Inspiring and Deceiving

Reviewing this book is complicated.  If I had written the review yesterday it would have been mostly negative.  I would have compared it to Atlas Shrugged: a few good facts that are oversimplified and mis-applied to everything, surrounded by hundreds of pages of boring monotony.

Today I have quite a different view.  This book is a glimpse, a pause, an alternative perspective that is useful and applicable.

Let me explain.

The problem was in my initial assumptions.  I've heard of Walden and Thoreau many times in my life.  I thought it was about a poor author who decided to stop fighting economic hardship and instead go live on the side of a little pond in the woods by himself so he could sit and think and contemplate and write down his thoughts in a journal.  Then he eventually published what he learned while living in solitude in a little shack by a pond.

Then I found out that Henry David Thoreau studied at Harvard, and he could live by the pond for free because his friend Ralph Waldo Emerson owned the land.  Thoreau didn't live in solitude, but walked in to town on most summer days and visited friends, neighbors, local farmers, and also had regular visitors to his little self-built cabin.  He used tools that he found, like an axe and a boat, and the rest he bought used.

His book is NOT telling people to go live off the land by themselves.  He isn't recommending solitude or that society would work if everyone only lived with what they need.

His book is about an experiment. 

“I went to the woods because I wished to live deliberately.. and not, when I came to die, discover that I had not lived...I wanted to live deep and suck out all the marrow of life."
"I left the woods for as good a reason as I went there.  Perhaps it seemed to me that I had several more lives to live, and could not spare any more time for that one."

Thoreau never said that living off the land by himself was the best way to live.  He said he wished to reduce life to it's most simple form and see what he could learn.  After he had learned it - he moved on to a new form of life.

That is where I see the value:  The lessons he taught are to be applied to the life we wish to live.  We aren't supposed to abandon society and ambition and family and all comforts to live the most simple life possible - but we ARE supposed to see the superfluous parts of our lives.  See where we have excess, where we are indebting ourselves, and what we can do without so we can simply enjoy life.

This book is not a page turner.  The first 10 pages were great, and the next 20 really were monotonous.  It was worth it nonetheless.  This book is worth reading, because it made me think and increased my understanding.  What more could I want from a book?

The quote which made me think the most was this:
“The cost of a thing is the amount of what I will call life which is required to be exchanged for it, immediately or in the long run.”  

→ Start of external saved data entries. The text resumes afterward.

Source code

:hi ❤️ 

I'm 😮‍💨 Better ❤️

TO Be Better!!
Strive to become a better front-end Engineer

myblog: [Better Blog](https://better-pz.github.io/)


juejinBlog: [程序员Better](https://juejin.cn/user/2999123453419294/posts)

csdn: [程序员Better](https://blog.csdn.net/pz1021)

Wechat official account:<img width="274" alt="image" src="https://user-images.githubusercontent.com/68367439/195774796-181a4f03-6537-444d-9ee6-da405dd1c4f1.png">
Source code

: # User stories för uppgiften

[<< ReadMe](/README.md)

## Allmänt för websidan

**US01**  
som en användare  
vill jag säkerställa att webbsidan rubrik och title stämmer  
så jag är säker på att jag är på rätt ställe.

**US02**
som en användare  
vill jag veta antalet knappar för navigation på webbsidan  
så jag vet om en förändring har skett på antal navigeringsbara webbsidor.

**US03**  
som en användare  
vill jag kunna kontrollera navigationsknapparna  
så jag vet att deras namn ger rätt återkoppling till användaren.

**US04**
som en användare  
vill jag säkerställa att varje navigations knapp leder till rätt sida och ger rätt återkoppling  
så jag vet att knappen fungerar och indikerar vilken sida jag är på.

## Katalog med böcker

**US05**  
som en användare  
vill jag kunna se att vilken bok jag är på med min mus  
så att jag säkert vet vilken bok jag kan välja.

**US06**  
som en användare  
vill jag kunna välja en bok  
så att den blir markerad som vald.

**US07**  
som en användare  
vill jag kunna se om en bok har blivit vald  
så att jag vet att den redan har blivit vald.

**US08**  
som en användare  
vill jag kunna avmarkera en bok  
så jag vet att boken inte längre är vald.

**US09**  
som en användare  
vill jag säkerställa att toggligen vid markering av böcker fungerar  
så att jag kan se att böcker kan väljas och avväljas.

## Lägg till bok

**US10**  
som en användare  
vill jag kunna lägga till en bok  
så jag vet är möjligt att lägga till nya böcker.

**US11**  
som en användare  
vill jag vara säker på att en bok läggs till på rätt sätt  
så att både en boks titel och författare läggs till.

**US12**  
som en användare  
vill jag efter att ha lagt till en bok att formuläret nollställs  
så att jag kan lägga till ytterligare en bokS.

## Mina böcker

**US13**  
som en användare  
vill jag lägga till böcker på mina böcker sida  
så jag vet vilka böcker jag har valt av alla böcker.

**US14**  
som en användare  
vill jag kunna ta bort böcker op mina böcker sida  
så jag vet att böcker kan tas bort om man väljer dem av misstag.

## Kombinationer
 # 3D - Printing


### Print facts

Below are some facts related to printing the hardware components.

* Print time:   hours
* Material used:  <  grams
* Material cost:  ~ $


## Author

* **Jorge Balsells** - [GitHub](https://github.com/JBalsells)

That made me realize that med-school didn't cost 4 years, or $200,000.  Medical school will have cost me at least 15 years of life when I pay off the last debt.  It will cost most doctors 30 years of life. 
Not that we don't live while in medical school and internship and residency and fellowship and practice - but we don't live free.  We are still bound by medical school and it's debt and it cost me 15 years. 

Was it worth it?

My favorite quotes:
“As long as possible live free and uncommitted. It makes but little difference whether you are committed to a farm or the county jail.”

“Live in each season as it passes; breathe the air, drink the drink, taste the fruit, and resign yourself to the influence of the earth.”  

"The number of those who own a shelter is a very small fraction of the whole.  The rest pay an annual tax."

“Say what you have to say, not what you ought. Any truth is better than make-believe.”

“Books must be read as deliberately and reservedly as they were written.”  

“Every generation laughs at the old fashions, but follows religiously the new.”


“My greatest skill in life has been to want but little”  
 
“Rather than love, than money, than fame, give me truth.”
 
"The fault-finder will find faults even in paradise. Love your life, poor as it is."
 
“The mass of men lead lives of quiet desperation."

"I do not speak to the well-employed... but mainly to the mass of men who are discontented, and idly complaining of the hardness of their lot or of the times, when they might improve them."

"While civilization has been improving our houses, it has not equally improved the men who are to inhabit them. It has created palaces, but it was not so easy to create noblemen and kings."

“As for the Pyramids, there is nothing to wonder at in them so much as the fact that so many men could be found degraded enough to spend their lives constructing a tomb for some ambitious booby, whom it would have been wiser and manlier to have drowned in the Nile, and then given his body to the dogs.”

"Superfluous wealth can buy superfluities only.  Money is not required to buy one necessary of the soul."